Marcelo Figueras
Resulta extraño ver anunciado a Richard Price como “el guionista de The Wire”. Para mí y para tantos otros, Price es desde hace tiempo algo más. El novelista de Clockers y Samaritan, para empezar: uno de los más exitosos rapsodas de la ciudad contemporánea concebida como personaje, un enclave sin centro y sin fin, con más ruinas que historia y sin otro futuro que una repetición interminable, y por ende kafkiana, de este presente carcelario. En cualquier caso, podría pensar también en Price como el guionista de The Color of Money y Sea of Love. Pero el ciclo que lo presentó ayer en la Caixa Forum de Barcelona apunta a pensar la narrativa en los medios más populares de hoy, y en este contexto la serie The Wire, como subrayó Rodrigo Fresán y se dijo aquí mil y una veces, es simplemente la mejor serie de la historia de la TV y en consecuencia estar asociado a ella no debería sonar a desmérito. Demonios, si hasta podría predicar algo más sin temor a exagerar: que The Wire es la mejor adaptación a un medio audiovisual de una novela que Richard Price no escribió nunca.
Ayer Price se mostró en su mejor forma. Filoso y lleno de humor, no vaciló en distanciarse del fenómeno Mad Men con fundamento (atribuyó su éxito al peso de la nostalgia que muchos experimentan respecto de un tiempo que, a su juicio, “nunca fue del todo así”), y se rió de series como Sex & the City con los mismos argumentos que emplearía en una charla de bar en el Lower East Side: “¡Eso es para chicas!”
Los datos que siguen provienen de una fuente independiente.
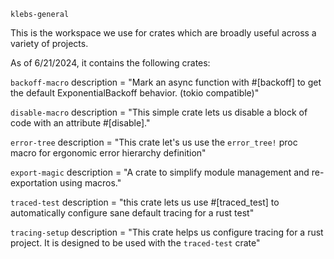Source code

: `klebs-general`

This is the workspace we use for crates which are broadly useful across a variety of projects.

As of 6/21/2024, it contains the following crates:

`backoff-macro`
description = "Mark an async function with #[backoff] to get the default ExponentialBackoff behavior. (tokio compatible)"

`disable-macro`
description = "This simple crate lets us disable a block of code with an attribute #[disable]."

`error-tree`
description = "This crate let's us use the `error_tree!` proc macro for ergonomic error hierarchy definition"

`export-magic`
description = "A crate to simplify module management and re-exportation using macros."

`traced-test`
description = "this crate lets us use #[traced_test] to automatically configure sane default tracing for a rust test"

`tracing-setup`
description = "This crate helps us configure tracing for a rust project. It is designed to be used with the `traced-test` crate"
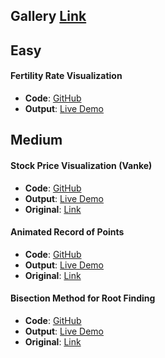 ## Gallery [Link](https://biplab-sutradhar.github.io/gallery/)

## Easy

#### Fertility Rate Visualization
- **Code**: [GitHub](https://github.com/biplab-sutradhar/gallery/tree/main/fertility_rate_output)
- **Output**: [Live Demo](https://biplab-sutradhar.github.io/fertility_rate_output/)

## Medium

#### Stock Price Visualization (Vanke)
- **Code**: [GitHub](https://github.com/biplab-sutradhar/Stock_price_of_vanke)
- **Output**: [Live Demo](https://biplab-sutradhar.github.io/Stock_price_of_vanke/)
- **Original**: [Link](https://yihui.org/animation/example/vanke1127/)

#### Animated Record of Points
- **Code**: [GitHub](https://github.com/biplab-sutradhar/ani_record)
- **Output**: [Live Demo](https://biplab-sutradhar.github.io/ani_record/)
- **Original**: [Link](https://yihui.org/animation/example/ani-record/)

#### Bisection Method for Root Finding
- **Code**: [GitHub](https://github.com/biplab-sutradhar/bisection_method)
- **Output**: [Live Demo](https://biplab-sutradhar.github.io/bisection_method/)
- **Original**: [Link](https://yihui.org/animation/example/bisection-method/)
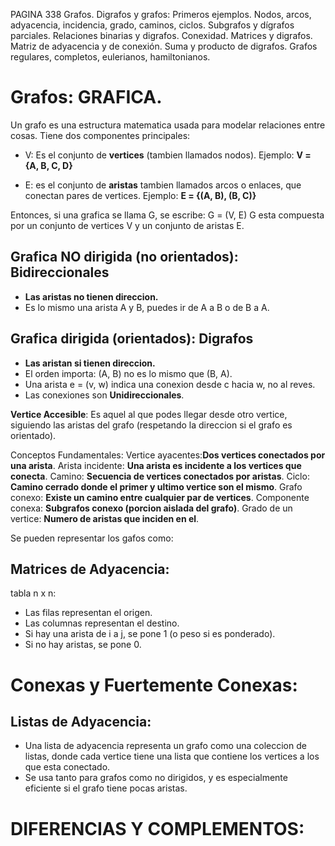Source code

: PAGINA 338
Grafos. Digrafos y grafos: Primeros ejemplos. Nodos, arcos, adyacencia, incidencia, grado, caminos, ciclos. Subgrafos y dígrafos parciales. Relaciones binarias y digrafos.
Conexidad. Matrices y digrafos. Matriz de adyacencia y de conexión. Suma y producto de digrafos. Grafos regulares, completos, eulerianos, hamiltonianos.

# Grafos: **GRAFICA**.
Un grafo es una estructura matematica usada para modelar relaciones entre cosas. Tiene dos componentes principales:
- V: Es el conjunto de **vertices** (tambien llamados nodos).
Ejemplo: **V = {A, B, C, D}**

- E: es el conjunto de **aristas** tambien llamados arcos o enlaces, que conectan pares de vertices.
Ejemplo: **E = {(A, B), (B, C)}**

Entonces, si una grafica se llama G, se escribe:
G = (V, E)
G esta compuesta por un conjunto de vertices V y un conjunto de aristas E.

## Grafica NO dirigida (no orientados): Bidireccionales
- **Las aristas no tienen direccion.**
- Es lo mismo una arista A y B, puedes ir de A a B o de B a A.

## Grafica dirigida (orientados): Digrafos
- **Las aristan si tienen direccion.**
- El orden importa: (A, B) no es lo mismo que (B, A).
- Una arista e = (v, w) indica una conexion desde c hacia w, no al reves.
- Las conexiones son **Unidireccionales**.

**Vertice Accesible**:
    Es aquel al que podes llegar desde otro vertice, siguiendo las aristas del grafo (respetando la direccion si el grafo es orientado).

Conceptos Fundamentales:
Vertice ayacentes:**Dos vertices conectados por una arista**.
Arista incidente: **Una arista es incidente a los vertices que conecta**.
Camino: **Secuencia de vertices conectados por aristas**.
Ciclo: **Camino cerrado donde el primer y ultimo vertice son el mismo**.
Grafo conexo: **Existe un camino entre cualquier par de vertices**.
Componente conexa: **Subgrafos conexo (porcion aislada del grafo)**.
Grado de un vertice: **Numero de aristas que inciden en el**.

Se pueden representar los gafos como:
## Matrices de Adyacencia:
tabla n x n:
- Las filas representan el origen.
- Las columnas representan el destino.
- Si hay una arista de i a j, se pone 1 (o peso si es ponderado).
- Si no hay aristas, se pone 0.


# Conexas y Fuertemente Conexas:



## Listas de Adyacencia:
- Una lista de adyacencia representa un grafo como una coleccion de listas, donde cada vertice tiene una lista que contiene los vertices a los que esta conectado.
- Se usa tanto para grafos como no dirigidos, y es especialmente eficiente si el grafo tiene pocas aristas.

# DIFERENCIAS Y COMPLEMENTOS:


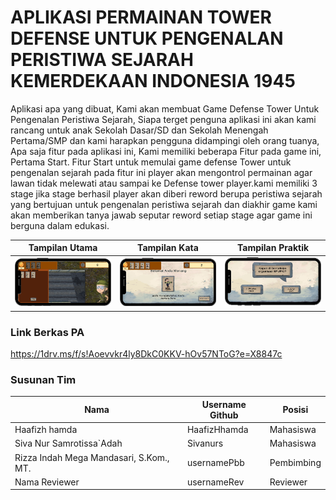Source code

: # APLIKASI PERMAINAN TOWER DEFENSE UNTUK PENGENALAN PERISTIWA SEJARAH KEMERDEKAAN INDONESIA 1945

Aplikasi apa yang dibuat, Kami akan membuat Game Defense Tower Untuk Pengenalan Peristiwa Sejarah, Siapa terget penguna aplikasi ini akan kami rancang untuk anak Sekolah Dasar/SD dan Sekolah Menengah Pertama/SMP dan kami harapkan pengguna didampingi oleh orang tuanya, Apa saja fitur pada aplikasi ini, Kami memiliki beberapa Fitur pada game ini, Pertama Start. Fitur Start untuk memulai game defense Tower untuk pengenalan sejarah pada fitur ini player akan mengontrol permainan agar lawan tidak melewati atau sampai ke Defense tower player.kami memiliki 3 stage jika stage berhasil player akan diberi reword berupa peristiwa sejarah yang bertujuan untuk pengenalan peristiwa sejarah dan diakhir game kami akan memberikan tanya jawab seputar reword setiap stage agar game ini berguna dalam edukasi.

Tampilan Utama                              | Tampilan Kata                              | Tampilan Praktik
--------------------------------------------|--------------------------------------------|--------------------------------------------
<img src="screenshots/ss1.png" width="200"> |<img src="screenshots/SS2.png" width="200"> |<img src="screenshots/SS3.png" width="200">

### Link Berkas PA

https://1drv.ms/f/s!Aoevvkr4ly8DkC0KKV-hOv57NToG?e=X8847c

### Susunan Tim

Nama                                    | Username Github | Posisi
----------------------------------------|-----------------|-----------
Haafizh hamda                           | HaafizHhamda    | Mahasiswa
Siva Nur Samrotissa`Adah                | Sivanurs        | Mahasiswa
Rizza Indah Mega Mandasari, S.Kom., MT. | usernamePbb     | Pembimbing
Nama Reviewer                           | usernameRev     | Reviewer
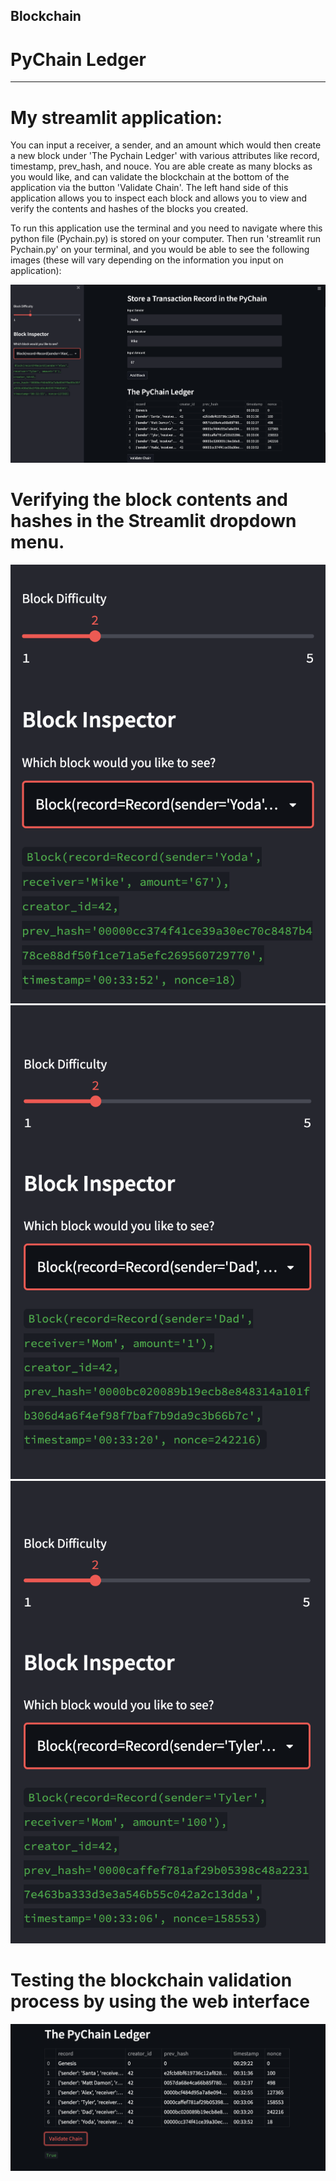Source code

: ## Blockchain
# PyChain Ledger

---
# My streamlit application:
You can input a receiver, a sender, and an amount which would then create a new block under 'The Pychain Ledger' with various attributes like record, timestamp, prev_hash, and nouce.
You are able create as many blocks as you would like, and can validate the blockchain at the bottom of the application via the button 'Validate Chain'.
The left hand side of this application allows you to inspect each block and allows you to view and verify the contents and hashes of the blocks you created.


To run this application use the terminal and you need to navigate where this python file (Pychain.py) is stored on your computer. Then run 'streamlit run Pychain.py' on your terminal, and you would be able to see the following images (these will vary depending on the information you input on application): 

![image1](Screenshots/screenshot3.png)

# Verifying the block contents and hashes in the Streamlit dropdown menu.
![image2](Screenshots/screenshot1.png)
![image3](Screenshots/screenshot2.png)
![image4](Screenshots/screenshot4.png)

# Testing the blockchain validation process by using the web interface
![image5](Screenshots/screenshot5.png)
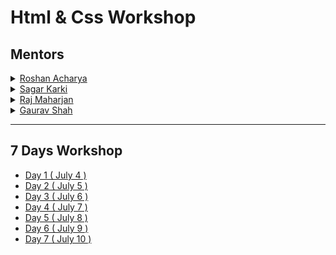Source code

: # Html & Css Workshop

## Mentors

<details>
    <summary>
        <a href="https://github.com/coderosh">Roshan Acharya</a>
    </summary>

- `day-1`: How web works ?
- `day-3`: Emmet guide
- `day-4`: Audio/Video, semantics, meta tags, emojis, entities, remaining formatting and form tags and css
- `day-6`: Remaining CSS & Final Project
</details>

<details>
    <summary>
        <a href="https://github.com/bytesagar">Sagar Karki</a>
    </summary>

- `day-1`: Why Learn `Html/Css` ?
- `day-3`: Forms and Tables
</details>

<details>
    <summary>
        <a href="https://github.com/dubbyding">Raj Maharjan</a>
    </summary>

- `day-2`: Basic Html tags.
</details>

<details>
    <summary>
        <a href="https://github.com/dubbyding">Gaurav Shah</a>
    </summary>

- `day-1`: Roadmap
- `day-5`: Diving in CSS. Selectors,comments, box model, margin, paddings, background, lists, links, tables
- `day-7`: Remaining Final Project & Git & Github
</details>

---

## 7 Days Workshop

- [Day 1 ( July 4 )](./day-1)
- [Day 2 ( July 5 )](./day-2)
- [Day 3 ( July 6 )](./day-3)
- [Day 4 ( July 7 )](./day-4)
- [Day 5 ( July 8 )](./day-5)
- [Day 6 ( July 9 )](./day-6-7)
- [Day 7 ( July 10 )](./day-6-7)
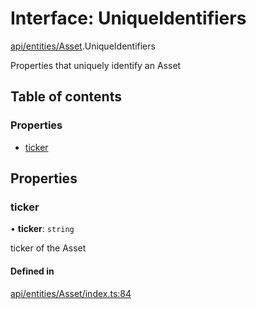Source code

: # Interface: UniqueIdentifiers

[api/entities/Asset](../wiki/api.entities.Asset).UniqueIdentifiers

Properties that uniquely identify an Asset

## Table of contents

### Properties

- [ticker](../wiki/api.entities.Asset.UniqueIdentifiers#ticker)

## Properties

### ticker

• **ticker**: `string`

ticker of the Asset

#### Defined in

[api/entities/Asset/index.ts:84](https://github.com/PolymeshAssociation/polymesh-sdk/blob/2d3ac2ae/src/api/entities/Asset/index.ts#L84)
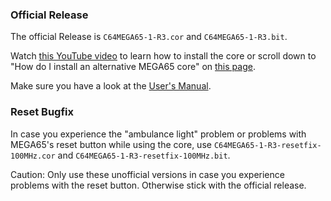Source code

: ### Official Release

The official Release is `C64MEGA65-1-R3.cor` and `C64MEGA65-1-R3.bit`.

Watch [this YouTube video](https://youtu.be/6ZcUFY77o3A) to learn how to
install the core  or scroll down to
"How do I install an alternative MEGA65 core" on
[this page](https://sy2002.github.io/m65cores/).

Make sure you have a look at the [User's Manual](https://github.com/MJoergen/C64MEGA65/blob/V1/README.md).

### Reset Bugfix

In case you experience the "ambulance light" problem or problems
with MEGA65's reset button while using the core, use
`C64MEGA65-1-R3-resetfix-100MHz.cor`
and `C64MEGA65-1-R3-resetfix-100MHz.bit`.

Caution: Only use these unofficial versions in case you experience problems
with the reset button. Otherwise stick with the official release.
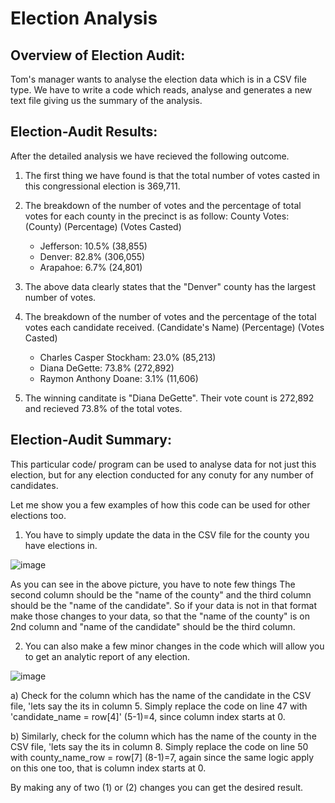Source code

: # Election Analysis

## Overview of Election Audit:

Tom's manager wants to analyse the election data which is in a CSV file type. We have to write a code which reads, analyse and generates a new text file giving us the summary of the analysis.


## Election-Audit Results:

After the detailed analysis we have recieved the following outcome.

1. The first thing we have found is that the total number of votes casted in this congressional election is 369,711.

2. The breakdown of the number of votes and the percentage of total votes for each county in the precinct is as follow:
	County Votes:
	  (County)   (Percentage) (Votes Casted)
	- Jefferson:   10.5%	    (38,855)
	- Denver:      82.8%  	   (306,055)
	- Arapahoe:     6.7%        (24,801)

3. The above data clearly states that the "Denver" county has the largest number of votes.

4. The breakdown of the number of votes and the percentage of the total votes each candidate received.
	  (Candidate's Name)		(Percentage) 	(Votes Casted)
	- Charles Casper Stockham:	  23.0%		   (85,213)
	- Diana DeGette: 		  73.8%		  (272,892)
	- Raymon Anthony Doane: 	   3.1%		   (11,606)

5. The winning canditate is "Diana DeGette". Their vote count is 272,892 and recieved 73.8% of the total votes.


## Election-Audit Summary:

This particular code/ program can be used to analyse data for not just this election, but for any election conducted for any conuty for any number of candidates.

Let me show you a few examples of how this code can be used for other elections too.

1. You have to simply update the data in the CSV file for the county you have elections in.

![image](https://user-images.githubusercontent.com/90114686/133911348-70042aa7-2208-4389-88c1-5b0b0cc4006a.png)

As you can see in the above picture, you have to note few things
The second column should be the "name of the county" and the third column should be the "name of the candidate". So if your data is not in that format make those changes to your data, so that the "name of the county" is on 2nd column and "name of the candidate" should be the third column.


2. You can also make a few minor changes in the code which will allow you to get an analytic report of any election.

![image](https://user-images.githubusercontent.com/90114686/133911355-a3df17f6-d0d9-4c54-818f-ba3436171004.png)

a) Check for the column which has the name of the candidate in the CSV file, 'lets say the its in column 5. Simply replace the code on line 47 with 'candidate_name = row[4]' (5-1)=4, since column index starts at 0.

b) Similarly, check for the column which has the name of the county in the CSV file, 'lets say the its in column 8. Simply replace the code on line 50 with county_name_row = row[7] (8-1)=7, again since the same logic apply on this one too, that is column index starts at 0.

By making any of two (1) or (2) changes you can get the desired result.
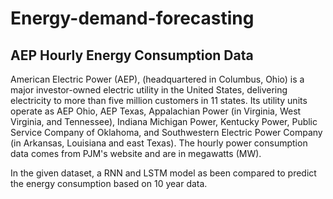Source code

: # Energy-demand-forecasting

## AEP Hourly Energy Consumption Data

American Electric Power (AEP), (headquartered in Columbus, Ohio) is a major investor-owned electric utility in the United States, delivering electricity to more than five million customers in 11 states. Its utility units operate as AEP Ohio, AEP Texas, Appalachian Power (in Virginia, West Virginia, and Tennessee), Indiana Michigan Power, Kentucky Power, Public Service Company of Oklahoma, and Southwestern Electric Power Company (in Arkansas, Louisiana and east Texas). 
The hourly power consumption data comes from PJM's website and are in megawatts (MW).

In the given dataset, a RNN and LSTM model as been compared to predict the energy consumption based on 10 year data.
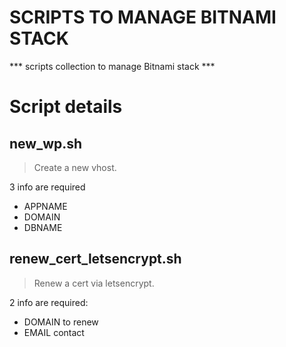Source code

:# SCRIPTS TO MANAGE BITNAMI STACK
*** scripts collection to manage Bitnami stack ***

# Script details

## new_wp.sh
> Create a new vhost. 

3 info are required
- APPNAME
- DOMAIN
- DBNAME

## renew_cert_letsencrypt.sh
> Renew a cert via letsencrypt.

2 info are required:
- DOMAIN to renew
- EMAIL contact

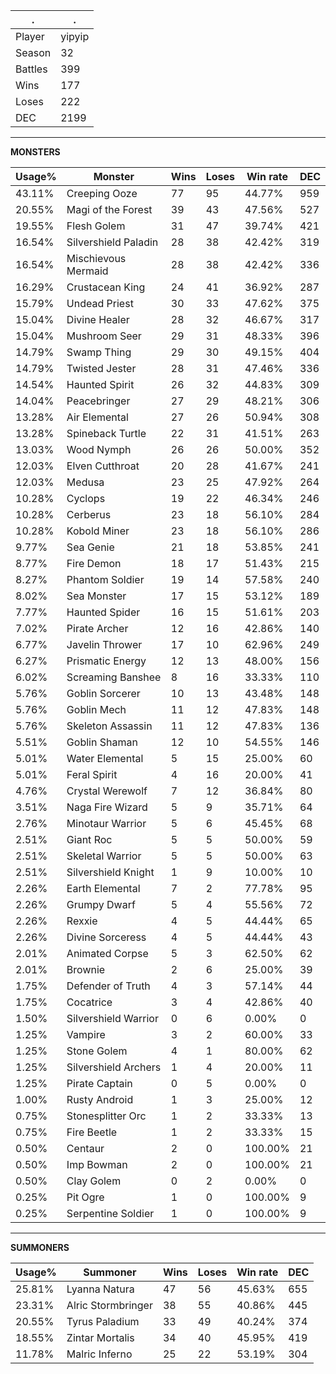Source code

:.|.
|-|-
Player|yipyip
Season|32
Battles|399
Wins|177
Loses|222
DEC|2199

---
**MONSTERS**

Usage%|Monster|Wins|Loses|Win rate|DEC|
-|-|-|-|-|-|
43.11%|Creeping Ooze|77|95|44.77%|959|
20.55%|Magi of the Forest|39|43|47.56%|527|
19.55%|Flesh Golem|31|47|39.74%|421|
16.54%|Silvershield Paladin|28|38|42.42%|319|
16.54%|Mischievous Mermaid|28|38|42.42%|336|
16.29%|Crustacean King|24|41|36.92%|287|
15.79%|Undead Priest|30|33|47.62%|375|
15.04%|Divine Healer|28|32|46.67%|317|
15.04%|Mushroom Seer|29|31|48.33%|396|
14.79%|Swamp Thing|29|30|49.15%|404|
14.79%|Twisted Jester|28|31|47.46%|336|
14.54%|Haunted Spirit|26|32|44.83%|309|
14.04%|Peacebringer|27|29|48.21%|306|
13.28%|Air Elemental|27|26|50.94%|308|
13.28%|Spineback Turtle|22|31|41.51%|263|
13.03%|Wood Nymph|26|26|50.00%|352|
12.03%|Elven Cutthroat|20|28|41.67%|241|
12.03%|Medusa|23|25|47.92%|264|
10.28%|Cyclops|19|22|46.34%|246|
10.28%|Cerberus|23|18|56.10%|284|
10.28%|Kobold Miner|23|18|56.10%|286|
9.77%|Sea Genie|21|18|53.85%|241|
8.77%|Fire Demon|18|17|51.43%|215|
8.27%|Phantom Soldier|19|14|57.58%|240|
8.02%|Sea Monster|17|15|53.12%|189|
7.77%|Haunted Spider|16|15|51.61%|203|
7.02%|Pirate Archer|12|16|42.86%|140|
6.77%|Javelin Thrower|17|10|62.96%|249|
6.27%|Prismatic Energy|12|13|48.00%|156|
6.02%|Screaming Banshee|8|16|33.33%|110|
5.76%|Goblin Sorcerer|10|13|43.48%|148|
5.76%|Goblin Mech|11|12|47.83%|148|
5.76%|Skeleton Assassin|11|12|47.83%|136|
5.51%|Goblin Shaman|12|10|54.55%|146|
5.01%|Water Elemental|5|15|25.00%|60|
5.01%|Feral Spirit|4|16|20.00%|41|
4.76%|Crystal Werewolf|7|12|36.84%|80|
3.51%|Naga Fire Wizard|5|9|35.71%|64|
2.76%|Minotaur Warrior|5|6|45.45%|68|
2.51%|Giant Roc|5|5|50.00%|59|
2.51%|Skeletal Warrior|5|5|50.00%|63|
2.51%|Silvershield Knight|1|9|10.00%|10|
2.26%|Earth Elemental|7|2|77.78%|95|
2.26%|Grumpy Dwarf|5|4|55.56%|72|
2.26%|Rexxie|4|5|44.44%|65|
2.26%|Divine Sorceress|4|5|44.44%|43|
2.01%|Animated Corpse|5|3|62.50%|62|
2.01%|Brownie|2|6|25.00%|39|
1.75%|Defender of Truth|4|3|57.14%|44|
1.75%|Cocatrice|3|4|42.86%|40|
1.50%|Silvershield Warrior|0|6|0.00%|0|
1.25%|Vampire|3|2|60.00%|33|
1.25%|Stone Golem|4|1|80.00%|62|
1.25%|Silvershield Archers|1|4|20.00%|11|
1.25%|Pirate Captain|0|5|0.00%|0|
1.00%|Rusty Android|1|3|25.00%|12|
0.75%|Stonesplitter Orc|1|2|33.33%|13|
0.75%|Fire Beetle|1|2|33.33%|15|
0.50%|Centaur|2|0|100.00%|21|
0.50%|Imp Bowman|2|0|100.00%|21|
0.50%|Clay Golem|0|2|0.00%|0|
0.25%|Pit Ogre|1|0|100.00%|9|
0.25%|Serpentine Soldier|1|0|100.00%|9|

---
**SUMMONERS**

Usage%|Summoner|Wins|Loses|Win rate|DEC|
-|-|-|-|-|-|
25.81%|Lyanna Natura|47|56|45.63%|655|
23.31%|Alric Stormbringer|38|55|40.86%|445|
20.55%|Tyrus Paladium|33|49|40.24%|374|
18.55%|Zintar Mortalis|34|40|45.95%|419|
11.78%|Malric Inferno|25|22|53.19%|304|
Después de incurrir en un desliz que haría las delicias de cualquier psicoanalista (queriendo decir ‘mi hija’, dijo ‘mi novia’), se dedicó a cantar una épica oculta, la de las batallas que el productor David Simon presentó a los ejecutivos de HBO para llevar adelante el show que había soñado y que desde entonces –desde que The Wire salió al aire por vez primera- es el show con que nosotros no dejamos de soñar. Según Price, su amigo Simon es “tan reventadamente de izquierdas” que aplicó a la narrativa de The Wire el mismo tamiz democrático que aplica a todo en su vida. Lo cual derivó en la estructura coral de The Wire, que representa su gloria en materia narrativa y constituye también la explicación de los límites de su popularidad. Ese sentido de búsqueda de justicia todo terreno lo impulsó además a pagarle de su bolsillo a escritores como Price y George Pelecanos y Dennis Lehane, “hasta que avergonzó a la HBO lo suficiente” para que escribiesen nuevos cheques.
Por fortuna Fresán lo impulsó también a hablar de literatura. Fue una delicia oírle decir que además de preocuparse por lo que cuenta, el novelista debe buscar una música que transporte al lector. Todavía recuerdo esa tarde de Madrid, tiempo atrás, cuando acababa de comprar Lush Life (última novela de Price, que acaba de editarse aquí como La vida fácil), y mi amigo Juan Gabriel Vásquez se puso a leer en voz alta el párrafo que la abre, llenando de música esa habitación del Hotel de las Letras. El deslumbramiento que inspira The Wire no debería ocultar el hecho de que Price es simplemente uno de los mejores narradores de hoy full stop, creador de un territorio lírico que Walter Kirn delimitó bien al ubicarlo en el mapa literario en algún punto “entre Raymond Chandler y Saul Bellow”.
Fue un gusto escuchar sus palabras. Y también un honor.